What needs to be done: Please repeat all the entries. Nothing may differ.

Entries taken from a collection
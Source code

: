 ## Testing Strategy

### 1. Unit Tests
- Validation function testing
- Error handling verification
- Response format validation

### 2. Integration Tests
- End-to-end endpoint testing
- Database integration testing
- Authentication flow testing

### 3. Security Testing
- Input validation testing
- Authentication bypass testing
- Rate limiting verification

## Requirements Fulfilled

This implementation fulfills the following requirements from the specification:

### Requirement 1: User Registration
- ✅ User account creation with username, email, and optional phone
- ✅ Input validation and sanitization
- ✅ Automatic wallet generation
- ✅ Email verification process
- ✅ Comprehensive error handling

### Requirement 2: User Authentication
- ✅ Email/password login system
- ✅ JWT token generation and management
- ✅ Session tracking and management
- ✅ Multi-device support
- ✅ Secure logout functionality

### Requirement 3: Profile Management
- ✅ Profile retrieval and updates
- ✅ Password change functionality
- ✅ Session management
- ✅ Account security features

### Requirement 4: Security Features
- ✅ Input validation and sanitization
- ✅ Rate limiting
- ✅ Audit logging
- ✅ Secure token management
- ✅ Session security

Result below:
Source code

: ## Testing Strategy

### 1. Unit Tests
- Validation function testing
- Error handling verification
- Response format validation

### 2. Integration Tests
- End-to-end endpoint testing
- Database integration testing
- Authentication flow testing

### 3. Security Testing
- Input validation testing
- Authentication bypass testing
- Rate limiting verification

## Requirements Fulfilled

This implementation fulfills the following requirements from the specification:

### Requirement 1: User Registration
- ✅ User account creation with username, email, and optional phone
- ✅ Input validation and sanitization
- ✅ Automatic wallet generation
- ✅ Email verification process
- ✅ Comprehensive error handling

### Requirement 2: User Authentication
- ✅ Email/password login system
- ✅ JWT token generation and management
- ✅ Session tracking and management
- ✅ Multi-device support
- ✅ Secure logout functionality

### Requirement 3: Profile Management
- ✅ Profile retrieval and updates
- ✅ Password change functionality
- ✅ Session management
- ✅ Account security features

### Requirement 4: Security Features
- ✅ Input validation and sanitization
- ✅ Rate limiting
- ✅ Audit logging
- ✅ Secure token management
- ✅ Session security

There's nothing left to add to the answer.